• [Work instructions] The answer must be every line of the records below that holds the word "started".
═══ Data ═══
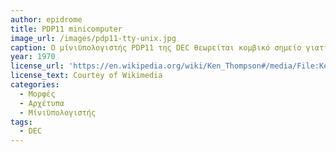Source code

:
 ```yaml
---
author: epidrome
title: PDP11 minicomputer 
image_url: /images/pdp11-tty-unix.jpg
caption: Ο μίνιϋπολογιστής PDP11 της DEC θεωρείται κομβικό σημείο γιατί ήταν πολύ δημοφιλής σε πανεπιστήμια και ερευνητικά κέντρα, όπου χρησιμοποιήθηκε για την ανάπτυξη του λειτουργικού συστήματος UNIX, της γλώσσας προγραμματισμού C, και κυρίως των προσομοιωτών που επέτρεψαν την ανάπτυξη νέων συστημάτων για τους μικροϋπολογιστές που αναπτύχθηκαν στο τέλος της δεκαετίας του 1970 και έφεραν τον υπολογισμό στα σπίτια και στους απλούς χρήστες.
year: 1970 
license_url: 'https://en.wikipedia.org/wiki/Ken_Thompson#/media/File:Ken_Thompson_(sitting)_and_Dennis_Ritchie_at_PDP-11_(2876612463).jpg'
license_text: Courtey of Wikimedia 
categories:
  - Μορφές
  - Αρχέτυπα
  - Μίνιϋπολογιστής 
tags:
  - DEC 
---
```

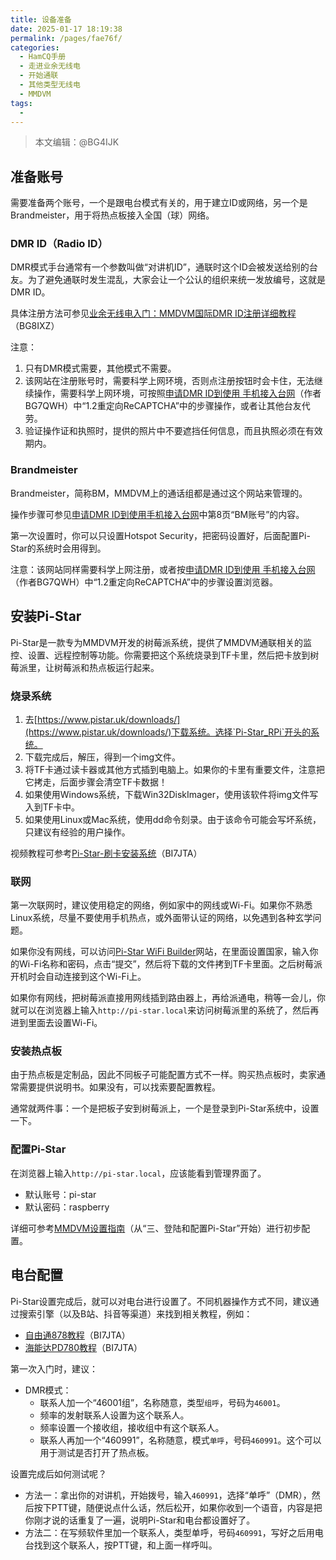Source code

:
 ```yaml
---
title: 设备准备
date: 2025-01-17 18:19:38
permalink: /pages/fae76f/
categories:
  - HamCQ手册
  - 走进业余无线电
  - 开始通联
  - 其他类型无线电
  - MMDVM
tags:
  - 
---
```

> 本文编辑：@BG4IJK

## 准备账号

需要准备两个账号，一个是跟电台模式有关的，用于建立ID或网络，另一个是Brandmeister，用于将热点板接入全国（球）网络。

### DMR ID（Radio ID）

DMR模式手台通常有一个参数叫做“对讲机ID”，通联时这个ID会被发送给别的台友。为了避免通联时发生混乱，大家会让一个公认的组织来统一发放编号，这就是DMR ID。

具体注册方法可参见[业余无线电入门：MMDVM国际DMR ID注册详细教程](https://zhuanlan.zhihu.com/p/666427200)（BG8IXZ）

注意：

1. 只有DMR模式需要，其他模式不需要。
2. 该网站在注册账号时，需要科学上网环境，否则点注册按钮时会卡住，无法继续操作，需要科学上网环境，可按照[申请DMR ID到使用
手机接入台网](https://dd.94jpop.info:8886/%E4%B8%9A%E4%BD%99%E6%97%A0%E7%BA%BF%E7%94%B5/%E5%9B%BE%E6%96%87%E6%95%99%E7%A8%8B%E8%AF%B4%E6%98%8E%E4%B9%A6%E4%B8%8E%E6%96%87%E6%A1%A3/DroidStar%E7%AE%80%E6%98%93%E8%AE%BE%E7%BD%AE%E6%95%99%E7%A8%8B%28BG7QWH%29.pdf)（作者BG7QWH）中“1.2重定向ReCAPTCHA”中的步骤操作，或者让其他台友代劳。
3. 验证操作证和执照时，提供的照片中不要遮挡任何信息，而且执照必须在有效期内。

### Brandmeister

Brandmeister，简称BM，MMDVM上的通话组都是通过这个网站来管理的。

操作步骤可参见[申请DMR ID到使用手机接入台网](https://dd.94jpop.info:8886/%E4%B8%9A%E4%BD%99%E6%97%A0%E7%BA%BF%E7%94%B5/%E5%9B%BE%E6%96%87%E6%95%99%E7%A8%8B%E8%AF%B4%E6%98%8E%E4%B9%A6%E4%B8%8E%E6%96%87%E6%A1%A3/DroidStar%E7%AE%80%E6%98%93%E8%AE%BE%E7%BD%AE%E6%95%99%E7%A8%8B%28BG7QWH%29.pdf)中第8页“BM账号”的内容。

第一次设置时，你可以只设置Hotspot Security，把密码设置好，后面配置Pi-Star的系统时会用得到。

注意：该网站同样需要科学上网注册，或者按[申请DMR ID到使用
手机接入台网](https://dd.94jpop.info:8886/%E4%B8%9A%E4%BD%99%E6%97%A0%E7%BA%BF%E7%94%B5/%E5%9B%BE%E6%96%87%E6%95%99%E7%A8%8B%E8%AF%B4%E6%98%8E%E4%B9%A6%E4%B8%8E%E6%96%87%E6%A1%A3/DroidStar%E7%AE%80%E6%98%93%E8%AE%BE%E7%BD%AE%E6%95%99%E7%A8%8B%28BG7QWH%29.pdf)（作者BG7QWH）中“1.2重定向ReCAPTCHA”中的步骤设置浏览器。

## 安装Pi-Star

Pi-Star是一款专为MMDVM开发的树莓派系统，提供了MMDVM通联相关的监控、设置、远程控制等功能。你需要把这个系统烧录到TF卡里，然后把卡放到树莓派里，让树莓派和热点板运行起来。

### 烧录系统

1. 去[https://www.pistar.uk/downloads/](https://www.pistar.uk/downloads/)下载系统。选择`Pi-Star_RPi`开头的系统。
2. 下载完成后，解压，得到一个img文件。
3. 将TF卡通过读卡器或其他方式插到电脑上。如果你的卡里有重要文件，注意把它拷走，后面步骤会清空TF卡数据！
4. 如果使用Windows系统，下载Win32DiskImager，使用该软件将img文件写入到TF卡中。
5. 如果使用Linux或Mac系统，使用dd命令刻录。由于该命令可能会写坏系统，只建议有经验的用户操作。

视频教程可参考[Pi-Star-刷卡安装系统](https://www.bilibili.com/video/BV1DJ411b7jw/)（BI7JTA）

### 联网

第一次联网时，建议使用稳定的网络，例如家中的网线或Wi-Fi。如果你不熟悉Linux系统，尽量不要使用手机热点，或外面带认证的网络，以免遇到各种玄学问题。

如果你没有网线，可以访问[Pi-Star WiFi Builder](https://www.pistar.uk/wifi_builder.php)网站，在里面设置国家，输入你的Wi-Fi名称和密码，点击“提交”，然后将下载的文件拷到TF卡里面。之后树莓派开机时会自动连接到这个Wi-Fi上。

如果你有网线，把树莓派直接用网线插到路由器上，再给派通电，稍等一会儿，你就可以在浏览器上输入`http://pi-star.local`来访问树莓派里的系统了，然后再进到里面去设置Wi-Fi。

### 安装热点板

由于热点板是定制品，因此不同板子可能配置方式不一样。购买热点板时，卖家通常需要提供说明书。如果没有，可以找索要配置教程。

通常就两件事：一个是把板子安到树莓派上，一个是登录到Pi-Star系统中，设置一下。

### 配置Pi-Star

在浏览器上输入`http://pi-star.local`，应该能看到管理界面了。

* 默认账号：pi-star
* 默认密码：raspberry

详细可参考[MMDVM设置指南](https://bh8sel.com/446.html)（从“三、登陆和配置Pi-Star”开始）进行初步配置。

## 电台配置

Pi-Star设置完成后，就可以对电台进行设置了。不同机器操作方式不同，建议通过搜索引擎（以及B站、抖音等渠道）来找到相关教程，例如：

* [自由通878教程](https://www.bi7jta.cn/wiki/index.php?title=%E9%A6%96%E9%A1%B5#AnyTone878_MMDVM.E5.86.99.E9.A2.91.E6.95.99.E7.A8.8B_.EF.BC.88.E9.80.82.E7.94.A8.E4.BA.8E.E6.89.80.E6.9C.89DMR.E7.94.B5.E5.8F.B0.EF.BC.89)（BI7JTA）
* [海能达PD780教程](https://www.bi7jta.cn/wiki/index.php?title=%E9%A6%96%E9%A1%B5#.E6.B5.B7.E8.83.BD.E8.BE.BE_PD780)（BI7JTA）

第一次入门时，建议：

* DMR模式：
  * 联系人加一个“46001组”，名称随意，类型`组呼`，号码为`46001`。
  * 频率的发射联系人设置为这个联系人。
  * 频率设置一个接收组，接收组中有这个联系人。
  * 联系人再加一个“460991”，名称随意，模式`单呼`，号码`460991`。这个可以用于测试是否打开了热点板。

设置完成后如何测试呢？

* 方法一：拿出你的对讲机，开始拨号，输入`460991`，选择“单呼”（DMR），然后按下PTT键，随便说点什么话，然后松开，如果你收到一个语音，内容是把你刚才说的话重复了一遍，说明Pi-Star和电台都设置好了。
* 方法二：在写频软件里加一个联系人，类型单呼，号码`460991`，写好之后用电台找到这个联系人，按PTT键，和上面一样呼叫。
═══
═══ Data ═══
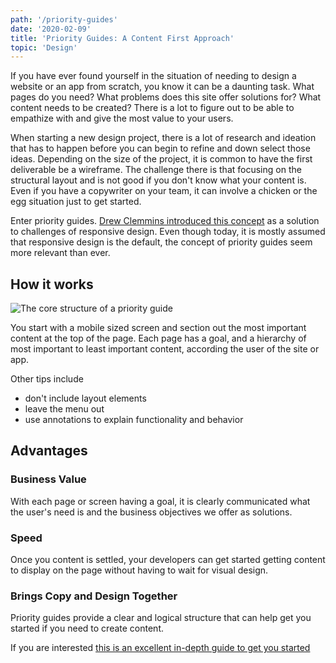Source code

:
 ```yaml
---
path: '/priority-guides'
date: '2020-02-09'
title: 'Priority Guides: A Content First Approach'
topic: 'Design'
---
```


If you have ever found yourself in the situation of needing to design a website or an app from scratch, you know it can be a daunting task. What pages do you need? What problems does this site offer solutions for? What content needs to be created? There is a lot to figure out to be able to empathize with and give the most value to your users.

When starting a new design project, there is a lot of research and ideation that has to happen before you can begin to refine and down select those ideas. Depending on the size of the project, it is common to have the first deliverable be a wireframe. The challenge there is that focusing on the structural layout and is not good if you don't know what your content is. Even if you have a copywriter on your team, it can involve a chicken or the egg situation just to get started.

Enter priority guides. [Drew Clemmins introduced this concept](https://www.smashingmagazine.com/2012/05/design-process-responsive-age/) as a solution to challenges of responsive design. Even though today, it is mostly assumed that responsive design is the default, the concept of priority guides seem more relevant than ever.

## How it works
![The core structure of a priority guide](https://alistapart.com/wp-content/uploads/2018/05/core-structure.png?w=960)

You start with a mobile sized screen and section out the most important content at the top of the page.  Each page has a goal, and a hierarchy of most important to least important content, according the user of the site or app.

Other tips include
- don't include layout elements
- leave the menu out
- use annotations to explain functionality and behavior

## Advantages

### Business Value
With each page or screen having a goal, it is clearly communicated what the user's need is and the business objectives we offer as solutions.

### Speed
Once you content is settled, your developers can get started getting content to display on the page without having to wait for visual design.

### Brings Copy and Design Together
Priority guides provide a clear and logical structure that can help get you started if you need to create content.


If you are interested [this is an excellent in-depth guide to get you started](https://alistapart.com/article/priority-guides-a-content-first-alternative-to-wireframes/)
═══
• [Output of the exercise]
When starting a new design project, there is a lot of research and ideation that has to happen before you can begin to refine and down select those ideas. Depending on the size of the project, it is common to have the first deliverable be a wireframe. The challenge there is that focusing on the structural layout and is not good if you don't know what your content is. Even if you have a copywriter on your team, it can involve a chicken or the egg situation just to get started.
Once you content is settled, your developers can get started getting content to display on the page without having to wait for visual design.
Priority guides provide a clear and logical structure that can help get you started if you need to create content.
If you are interested [this is an excellent in-depth guide to get you started](https://alistapart.com/article/priority-guides-a-content-first-alternative-to-wireframes/)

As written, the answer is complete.